START RECORD EXTRACTS

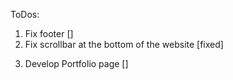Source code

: ToDos:

1. Fix footer []
2. Fix scrollbar at the bottom of the website [fixed]
<!-- START WITH SASS AFTER THIS -->

3. Develop Portfolio page []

END RECORD EXTRACTS

§ BRIEF
Leave out the pictures; repeat the data exactly.

§ ANSWER SECTION
Source code

: ToDos:

1. Fix footer []
2. Fix scrollbar at the bottom of the website [fixed]
<!-- START WITH SASS AFTER THIS -->

3. Develop Portfolio page []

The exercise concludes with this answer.